So I guess By Nature is a no go then... I'll look into Evo and/or Wellness then... I guess I've been so consumed by the high-meat content/grain-free products that I've never even thought about the calories.

Evo and Wellness are more expensive... but I guess if he needs less of it, its probably going to be cheaper in the long run


----------



## Meredith (Dec 28, 2010)

Wellness Chicken & Herring Recipe

Based on the 12.5oz cans... Wellness states half a can per 6-8lbs of body weight... isn't this the same rule as the By Nature, really? I was thinking I'd find different feeding guidelines because of the calorie difference.

I cant seem to find feeding guidelines for the Evo..


----------



## doodlebug (May 13, 2006)

The feeding guidelines on cans should be taken with a grain of salt. They're often way too much. Generally accepted guideline is 5.5 - 6 oz per 10 lbs for adults, monitor the cat's weight and adjust accordingly. 

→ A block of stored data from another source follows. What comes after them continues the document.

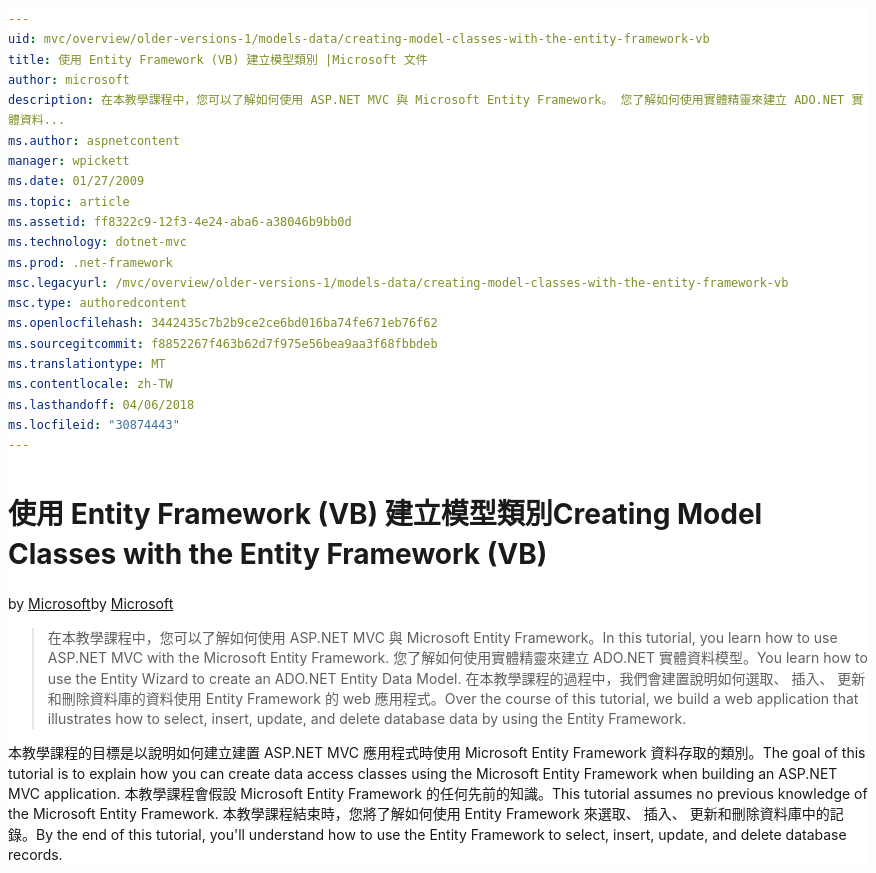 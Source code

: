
 ```yaml
---
uid: mvc/overview/older-versions-1/models-data/creating-model-classes-with-the-entity-framework-vb
title: 使用 Entity Framework (VB) 建立模型類別 |Microsoft 文件
author: microsoft
description: 在本教學課程中，您可以了解如何使用 ASP.NET MVC 與 Microsoft Entity Framework。 您了解如何使用實體精靈來建立 ADO.NET 實體資料...
ms.author: aspnetcontent
manager: wpickett
ms.date: 01/27/2009
ms.topic: article
ms.assetid: ff8322c9-12f3-4e24-aba6-a38046b9bb0d
ms.technology: dotnet-mvc
ms.prod: .net-framework
msc.legacyurl: /mvc/overview/older-versions-1/models-data/creating-model-classes-with-the-entity-framework-vb
msc.type: authoredcontent
ms.openlocfilehash: 3442435c7b2b9ce2ce6bd016ba74fe671eb76f62
ms.sourcegitcommit: f8852267f463b62d7f975e56bea9aa3f68fbbdeb
ms.translationtype: MT
ms.contentlocale: zh-TW
ms.lasthandoff: 04/06/2018
ms.locfileid: "30874443"
---
```

<a name="creating-model-classes-with-the-entity-framework-vb"></a><span data-ttu-id="56c52-104">使用 Entity Framework (VB) 建立模型類別</span><span class="sxs-lookup"><span data-stu-id="56c52-104">Creating Model Classes with the Entity Framework (VB)</span></span>
====================
<span data-ttu-id="56c52-105">by [Microsoft](https://github.com/microsoft)</span><span class="sxs-lookup"><span data-stu-id="56c52-105">by [Microsoft](https://github.com/microsoft)</span></span>

> <span data-ttu-id="56c52-106">在本教學課程中，您可以了解如何使用 ASP.NET MVC 與 Microsoft Entity Framework。</span><span class="sxs-lookup"><span data-stu-id="56c52-106">In this tutorial, you learn how to use ASP.NET MVC with the Microsoft Entity Framework.</span></span> <span data-ttu-id="56c52-107">您了解如何使用實體精靈來建立 ADO.NET 實體資料模型。</span><span class="sxs-lookup"><span data-stu-id="56c52-107">You learn how to use the Entity Wizard to create an ADO.NET Entity Data Model.</span></span> <span data-ttu-id="56c52-108">在本教學課程的過程中，我們會建置說明如何選取、 插入、 更新和刪除資料庫的資料使用 Entity Framework 的 web 應用程式。</span><span class="sxs-lookup"><span data-stu-id="56c52-108">Over the course of this tutorial, we build a web application that illustrates how to select, insert, update, and delete database data by using the Entity Framework.</span></span>


<span data-ttu-id="56c52-109">本教學課程的目標是以說明如何建立建置 ASP.NET MVC 應用程式時使用 Microsoft Entity Framework 資料存取的類別。</span><span class="sxs-lookup"><span data-stu-id="56c52-109">The goal of this tutorial is to explain how you can create data access classes using the Microsoft Entity Framework when building an ASP.NET MVC application.</span></span> <span data-ttu-id="56c52-110">本教學課程會假設 Microsoft Entity Framework 的任何先前的知識。</span><span class="sxs-lookup"><span data-stu-id="56c52-110">This tutorial assumes no previous knowledge of the Microsoft Entity Framework.</span></span> <span data-ttu-id="56c52-111">本教學課程結束時，您將了解如何使用 Entity Framework 來選取、 插入、 更新和刪除資料庫中的記錄。</span><span class="sxs-lookup"><span data-stu-id="56c52-111">By the end of this tutorial, you'll understand how to use the Entity Framework to select, insert, update, and delete database records.</span></span>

The other thing you need to take into consideration is that he's been eating so much that he's still going to be looking for the same quantity. You're probably going to need to bring it down slowly so he adjusts.


----------



## Meredith (Dec 28, 2010)

doodlebug said:


> The feeding guidelines on cans should be taken with a grain of salt. They're often way too much. Generally accepted guideline is 5.5 - 6 oz per 10 lbs for adults, monitor the cat's weight and adjust accordingly.
> 
> The other thing you need to take into consideration is that he's been eating so much that he's still going to be looking for the same quantity. You're probably going to need to bring it down slowly so he adjusts.


Great advice and good idea... Thank you


----------



## Meredith (Dec 28, 2010)

Heard anything good or bad about Triumph brand cat food?

Triumph Adult Can Cat Food Case 13oz - Petfood.com


----------



## doodlebug (May 13, 2006)

Triumph...Bleh. Very under the radar food. Seems ok on the surface but I don't know enough about them....So I'd be concerned about where they're sourcing their ingredients from, the specific quality of those ingredients and whether there's ethoxyquin in the fish they use.


----------



## Meredith (Dec 28, 2010)

doodlebug said:


> Triumph...Bleh. Very under the radar food. Seems ok on the surface but I don't know enough about them....So I'd be concerned about where they're sourcing their ingredients from, the specific quality of those ingredients and whether there's ethoxyquin in the fish they use.


That's a fair point! Thanks.

My top three picks are Felidae, Wellness and Evo 95... I might go for a mixture of the three!

Will be interesting to see how he does on a higher calorie food...

I'm so glad I found this forum  Friendly people, great advice!


----------



## laurief (Jun 22, 2008)

There's certainly no need to feel like you've been doing anything wrong by feeding a lower calorie, high quality food. You've just been having to feed more of it than you would with a higher calorie food. Higher moisture content is a good thing, as is the high meat content. The proof's in the pudding (or the cat, as the case may be). Your big boy is apparently at a great weight and in great health, so kudos to you! 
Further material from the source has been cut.